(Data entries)

=== Section Start ===

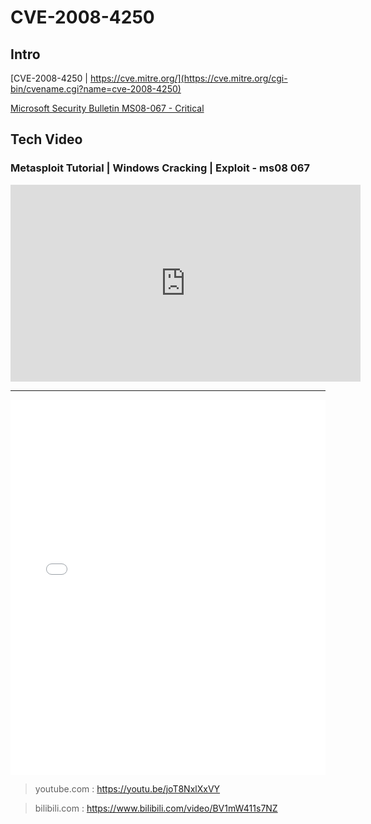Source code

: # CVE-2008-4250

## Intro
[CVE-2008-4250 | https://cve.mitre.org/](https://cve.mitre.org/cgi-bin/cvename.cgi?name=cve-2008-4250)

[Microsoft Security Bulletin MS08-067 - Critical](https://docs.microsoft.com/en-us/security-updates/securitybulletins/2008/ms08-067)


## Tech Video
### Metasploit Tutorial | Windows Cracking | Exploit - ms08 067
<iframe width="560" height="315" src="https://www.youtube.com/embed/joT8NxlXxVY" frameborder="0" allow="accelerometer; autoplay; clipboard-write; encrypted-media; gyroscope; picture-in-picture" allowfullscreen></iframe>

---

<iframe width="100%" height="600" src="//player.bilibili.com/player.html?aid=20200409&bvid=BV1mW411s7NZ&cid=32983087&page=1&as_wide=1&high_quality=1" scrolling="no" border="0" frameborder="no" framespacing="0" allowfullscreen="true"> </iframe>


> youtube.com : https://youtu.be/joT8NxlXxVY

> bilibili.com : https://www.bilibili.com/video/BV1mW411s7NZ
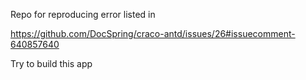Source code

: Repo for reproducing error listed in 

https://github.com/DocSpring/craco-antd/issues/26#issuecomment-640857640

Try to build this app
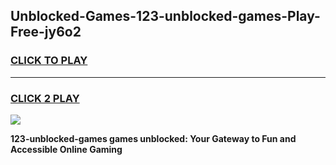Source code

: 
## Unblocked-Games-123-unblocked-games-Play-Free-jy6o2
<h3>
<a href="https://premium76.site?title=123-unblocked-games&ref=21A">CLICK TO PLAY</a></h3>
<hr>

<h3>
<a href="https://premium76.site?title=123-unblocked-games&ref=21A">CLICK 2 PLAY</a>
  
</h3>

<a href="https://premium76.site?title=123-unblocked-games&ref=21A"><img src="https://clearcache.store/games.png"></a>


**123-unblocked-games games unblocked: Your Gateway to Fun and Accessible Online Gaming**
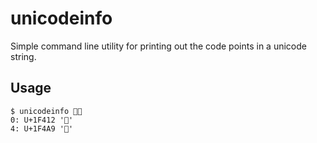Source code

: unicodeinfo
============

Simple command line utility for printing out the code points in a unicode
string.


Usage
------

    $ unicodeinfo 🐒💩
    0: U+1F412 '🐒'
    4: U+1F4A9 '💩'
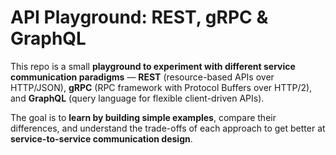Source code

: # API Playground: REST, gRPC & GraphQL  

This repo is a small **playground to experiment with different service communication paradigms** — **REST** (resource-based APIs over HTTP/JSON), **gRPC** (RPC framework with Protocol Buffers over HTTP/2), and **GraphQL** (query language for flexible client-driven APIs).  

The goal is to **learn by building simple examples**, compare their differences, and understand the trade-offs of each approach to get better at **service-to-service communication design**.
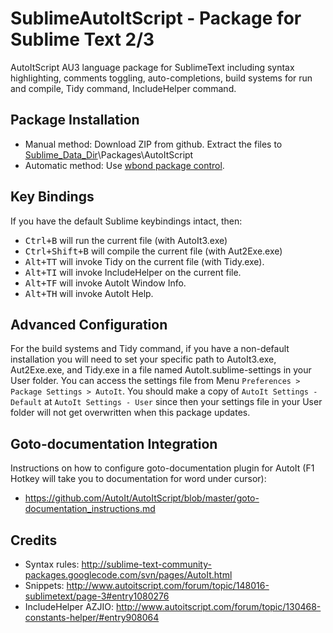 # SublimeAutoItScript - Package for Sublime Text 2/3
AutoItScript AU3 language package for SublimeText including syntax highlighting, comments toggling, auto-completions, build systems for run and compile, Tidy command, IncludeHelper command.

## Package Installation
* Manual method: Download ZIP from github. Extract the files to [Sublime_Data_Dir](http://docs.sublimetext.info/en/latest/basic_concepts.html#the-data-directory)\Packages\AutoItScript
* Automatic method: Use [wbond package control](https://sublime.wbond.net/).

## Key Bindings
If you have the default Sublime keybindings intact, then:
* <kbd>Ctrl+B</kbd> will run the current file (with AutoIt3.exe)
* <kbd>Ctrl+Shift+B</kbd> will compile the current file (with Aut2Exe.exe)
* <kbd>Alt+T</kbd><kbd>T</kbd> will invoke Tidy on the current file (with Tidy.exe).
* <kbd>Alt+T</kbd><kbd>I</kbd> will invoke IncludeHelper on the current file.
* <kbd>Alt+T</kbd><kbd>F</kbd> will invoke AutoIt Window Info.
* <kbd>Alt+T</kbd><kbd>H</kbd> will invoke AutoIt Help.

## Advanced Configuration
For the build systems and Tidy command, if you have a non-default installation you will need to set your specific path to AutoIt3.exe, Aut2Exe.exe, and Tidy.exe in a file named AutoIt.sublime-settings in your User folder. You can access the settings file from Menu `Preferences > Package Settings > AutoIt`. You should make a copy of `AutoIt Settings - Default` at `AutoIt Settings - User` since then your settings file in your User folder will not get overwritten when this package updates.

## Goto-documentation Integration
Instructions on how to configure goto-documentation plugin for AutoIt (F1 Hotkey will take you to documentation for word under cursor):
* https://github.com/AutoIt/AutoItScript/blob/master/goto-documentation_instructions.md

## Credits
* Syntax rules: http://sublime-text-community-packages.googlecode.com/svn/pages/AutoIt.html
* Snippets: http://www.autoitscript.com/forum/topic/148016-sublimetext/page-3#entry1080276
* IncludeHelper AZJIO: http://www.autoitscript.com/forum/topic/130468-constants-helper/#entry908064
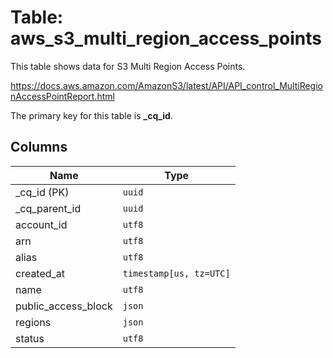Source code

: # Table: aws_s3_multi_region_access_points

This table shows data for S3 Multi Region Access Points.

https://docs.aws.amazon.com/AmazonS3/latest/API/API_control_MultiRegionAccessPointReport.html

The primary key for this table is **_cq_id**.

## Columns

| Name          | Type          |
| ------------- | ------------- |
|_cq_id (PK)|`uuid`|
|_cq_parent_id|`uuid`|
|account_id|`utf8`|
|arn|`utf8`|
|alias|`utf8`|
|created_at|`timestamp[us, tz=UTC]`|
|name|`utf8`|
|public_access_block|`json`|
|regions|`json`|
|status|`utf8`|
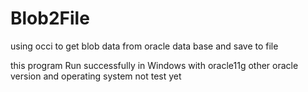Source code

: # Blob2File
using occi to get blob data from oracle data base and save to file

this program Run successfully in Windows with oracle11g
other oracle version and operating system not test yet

=== Section End ===

### Exercise requirements
Please print each entry exactly as given and keep pictures out of it.

### Answer to this task
Source code

: # CVE-2008-4250

## Intro
[CVE-2008-4250 | https://cve.mitre.org/](https://cve.mitre.org/cgi-bin/cvename.cgi?name=cve-2008-4250)

[Microsoft Security Bulletin MS08-067 - Critical](https://docs.microsoft.com/en-us/security-updates/securitybulletins/2008/ms08-067)


## Tech Video
### Metasploit Tutorial | Windows Cracking | Exploit - ms08 067
<iframe width="560" height="315" src="https://www.youtube.com/embed/joT8NxlXxVY" frameborder="0" allow="accelerometer; autoplay; clipboard-write; encrypted-media; gyroscope; picture-in-picture" allowfullscreen></iframe>

---

<iframe width="100%" height="600" src="//player.bilibili.com/player.html?aid=20200409&bvid=BV1mW411s7NZ&cid=32983087&page=1&as_wide=1&high_quality=1" scrolling="no" border="0" frameborder="no" framespacing="0" allowfullscreen="true"> </iframe>


> youtube.com : https://youtu.be/joT8NxlXxVY

> bilibili.com : https://www.bilibili.com/video/BV1mW411s7NZ
Source code

: Repo for reproducing error listed in 

https://github.com/DocSpring/craco-antd/issues/26#issuecomment-640857640

Try to build this app
Source code

: 
## Unblocked-Games-123-unblocked-games-Play-Free-jy6o2
<h3>
<a href="https://premium76.site?title=123-unblocked-games&ref=21A">CLICK TO PLAY</a></h3>
<hr>

<h3>
<a href="https://premium76.site?title=123-unblocked-games&ref=21A">CLICK 2 PLAY</a>
  
</h3>

<a href="https://premium76.site?title=123-unblocked-games&ref=21A"><img src="https://clearcache.store/games.png"></a>


**123-unblocked-games games unblocked: Your Gateway to Fun and Accessible Online Gaming**
Source code

: unicodeinfo
============

Simple command line utility for printing out the code points in a unicode
string.


Usage
------

    $ unicodeinfo 🐒💩
    0: U+1F412 '🐒'
    4: U+1F4A9 '💩'
Source code

: # API Playground: REST, gRPC & GraphQL  

This repo is a small **playground to experiment with different service communication paradigms** — **REST** (resource-based APIs over HTTP/JSON), **gRPC** (RPC framework with Protocol Buffers over HTTP/2), and **GraphQL** (query language for flexible client-driven APIs).  

The goal is to **learn by building simple examples**, compare their differences, and understand the trade-offs of each approach to get better at **service-to-service communication design**.
 # SublimeAutoItScript - Package for Sublime Text 2/3
AutoItScript AU3 language package for SublimeText including syntax highlighting, comments toggling, auto-completions, build systems for run and compile, Tidy command, IncludeHelper command.

## Package Installation
* Manual method: Download ZIP from github. Extract the files to [Sublime_Data_Dir](http://docs.sublimetext.info/en/latest/basic_concepts.html#the-data-directory)\Packages\AutoItScript
* Automatic method: Use [wbond package control](https://sublime.wbond.net/).

## Key Bindings
If you have the default Sublime keybindings intact, then:
* <kbd>Ctrl+B</kbd> will run the current file (with AutoIt3.exe)
* <kbd>Ctrl+Shift+B</kbd> will compile the current file (with Aut2Exe.exe)
* <kbd>Alt+T</kbd><kbd>T</kbd> will invoke Tidy on the current file (with Tidy.exe).
* <kbd>Alt+T</kbd><kbd>I</kbd> will invoke IncludeHelper on the current file.
* <kbd>Alt+T</kbd><kbd>F</kbd> will invoke AutoIt Window Info.
* <kbd>Alt+T</kbd><kbd>H</kbd> will invoke AutoIt Help.

## Advanced Configuration
For the build systems and Tidy command, if you have a non-default installation you will need to set your specific path to AutoIt3.exe, Aut2Exe.exe, and Tidy.exe in a file named AutoIt.sublime-settings in your User folder. You can access the settings file from Menu `Preferences > Package Settings > AutoIt`. You should make a copy of `AutoIt Settings - Default` at `AutoIt Settings - User` since then your settings file in your User folder will not get overwritten when this package updates.

## Goto-documentation Integration
Instructions on how to configure goto-documentation plugin for AutoIt (F1 Hotkey will take you to documentation for word under cursor):
* https://github.com/AutoIt/AutoItScript/blob/master/goto-documentation_instructions.md

## Credits
* Syntax rules: http://sublime-text-community-packages.googlecode.com/svn/pages/AutoIt.html
* Snippets: http://www.autoitscript.com/forum/topic/148016-sublimetext/page-3#entry1080276
* IncludeHelper AZJIO: http://www.autoitscript.com/forum/topic/130468-constants-helper/#entry908064
Source code

: # Table: aws_s3_multi_region_access_points

This table shows data for S3 Multi Region Access Points.

https://docs.aws.amazon.com/AmazonS3/latest/API/API_control_MultiRegionAccessPointReport.html

The primary key for this table is **_cq_id**.

## Columns

| Name          | Type          |
| ------------- | ------------- |
|_cq_id (PK)|`uuid`|
|_cq_parent_id|`uuid`|
|account_id|`utf8`|
|arn|`utf8`|
|alias|`utf8`|
|created_at|`timestamp[us, tz=UTC]`|
|name|`utf8`|
|public_access_block|`json`|
|regions|`json`|
|status|`utf8`|
Source code

: # Blob2File
using occi to get blob data from oracle data base and save to file

this program Run successfully in Windows with oracle11g
other oracle version and operating system not test yet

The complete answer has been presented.